AVAILABLE DATA Start Marker

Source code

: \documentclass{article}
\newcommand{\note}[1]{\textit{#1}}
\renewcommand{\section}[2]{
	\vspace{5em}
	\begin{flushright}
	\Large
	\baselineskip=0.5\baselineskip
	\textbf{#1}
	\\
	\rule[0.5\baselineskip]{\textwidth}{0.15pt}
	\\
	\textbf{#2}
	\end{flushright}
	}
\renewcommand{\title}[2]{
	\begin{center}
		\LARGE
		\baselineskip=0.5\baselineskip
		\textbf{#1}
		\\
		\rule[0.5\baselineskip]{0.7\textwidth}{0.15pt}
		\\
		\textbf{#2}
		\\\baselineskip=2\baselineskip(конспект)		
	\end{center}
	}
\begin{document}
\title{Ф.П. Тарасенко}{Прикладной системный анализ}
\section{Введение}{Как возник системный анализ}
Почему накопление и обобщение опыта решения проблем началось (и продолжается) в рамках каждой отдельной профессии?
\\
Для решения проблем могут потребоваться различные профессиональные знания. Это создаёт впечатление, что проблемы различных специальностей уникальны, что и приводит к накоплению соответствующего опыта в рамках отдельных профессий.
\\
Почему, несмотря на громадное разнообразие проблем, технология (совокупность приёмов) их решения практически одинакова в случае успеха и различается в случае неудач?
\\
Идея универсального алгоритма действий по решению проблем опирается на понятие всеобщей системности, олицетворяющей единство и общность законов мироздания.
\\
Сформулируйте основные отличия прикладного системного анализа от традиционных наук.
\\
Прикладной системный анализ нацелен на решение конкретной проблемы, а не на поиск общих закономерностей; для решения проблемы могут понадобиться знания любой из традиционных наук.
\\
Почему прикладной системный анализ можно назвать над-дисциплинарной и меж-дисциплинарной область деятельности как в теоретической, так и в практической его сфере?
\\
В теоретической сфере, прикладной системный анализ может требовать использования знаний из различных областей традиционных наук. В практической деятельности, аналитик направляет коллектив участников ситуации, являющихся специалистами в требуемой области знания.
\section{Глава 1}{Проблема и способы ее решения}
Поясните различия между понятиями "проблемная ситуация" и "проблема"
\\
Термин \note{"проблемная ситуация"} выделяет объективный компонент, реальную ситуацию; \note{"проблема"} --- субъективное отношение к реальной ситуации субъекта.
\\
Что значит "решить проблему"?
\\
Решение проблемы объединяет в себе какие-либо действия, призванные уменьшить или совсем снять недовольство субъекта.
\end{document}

AVAILABLE DATA End Marker

Quote all of the entries verbatim.

[SOLUTION]
Source code

: \documentclass{article}
\newcommand{\note}[1]{\textit{#1}}
\renewcommand{\section}[2]{
	\vspace{5em}
	\begin{flushright}
	\Large
	\baselineskip=0.5\baselineskip
	\textbf{#1}
	\\
	\rule[0.5\baselineskip]{\textwidth}{0.15pt}
	\\
	\textbf{#2}
	\end{flushright}
	}
\renewcommand{\title}[2]{
	\begin{center}
		\LARGE
		\baselineskip=0.5\baselineskip
		\textbf{#1}
		\\
		\rule[0.5\baselineskip]{0.7\textwidth}{0.15pt}
		\\
		\textbf{#2}
		\\\baselineskip=2\baselineskip(конспект)		
	\end{center}
	}
\begin{document}
\title{Ф.П. Тарасенко}{Прикладной системный анализ}
\section{Введение}{Как возник системный анализ}
Почему накопление и обобщение опыта решения проблем началось (и продолжается) в рамках каждой отдельной профессии?
\\
Для решения проблем могут потребоваться различные профессиональные знания. Это создаёт впечатление, что проблемы различных специальностей уникальны, что и приводит к накоплению соответствующего опыта в рамках отдельных профессий.
\\
Почему, несмотря на громадное разнообразие проблем, технология (совокупность приёмов) их решения практически одинакова в случае успеха и различается в случае неудач?
\\
Идея универсального алгоритма действий по решению проблем опирается на понятие всеобщей системности, олицетворяющей единство и общность законов мироздания.
\\
Сформулируйте основные отличия прикладного системного анализа от традиционных наук.
\\
Прикладной системный анализ нацелен на решение конкретной проблемы, а не на поиск общих закономерностей; для решения проблемы могут понадобиться знания любой из традиционных наук.
\\
Почему прикладной системный анализ можно назвать над-дисциплинарной и меж-дисциплинарной область деятельности как в теоретической, так и в практической его сфере?
\\
В теоретической сфере, прикладной системный анализ может требовать использования знаний из различных областей традиционных наук. В практической деятельности, аналитик направляет коллектив участников ситуации, являющихся специалистами в требуемой области знания.
\section{Глава 1}{Проблема и способы ее решения}
Поясните различия между понятиями "проблемная ситуация" и "проблема"
\\
Термин \note{"проблемная ситуация"} выделяет объективный компонент, реальную ситуацию; \note{"проблема"} --- субъективное отношение к реальной ситуации субъекта.
\\
Что значит "решить проблему"?
\\
Решение проблемы объединяет в себе какие-либо действия, призванные уменьшить или совсем снять недовольство субъекта.
\end{document}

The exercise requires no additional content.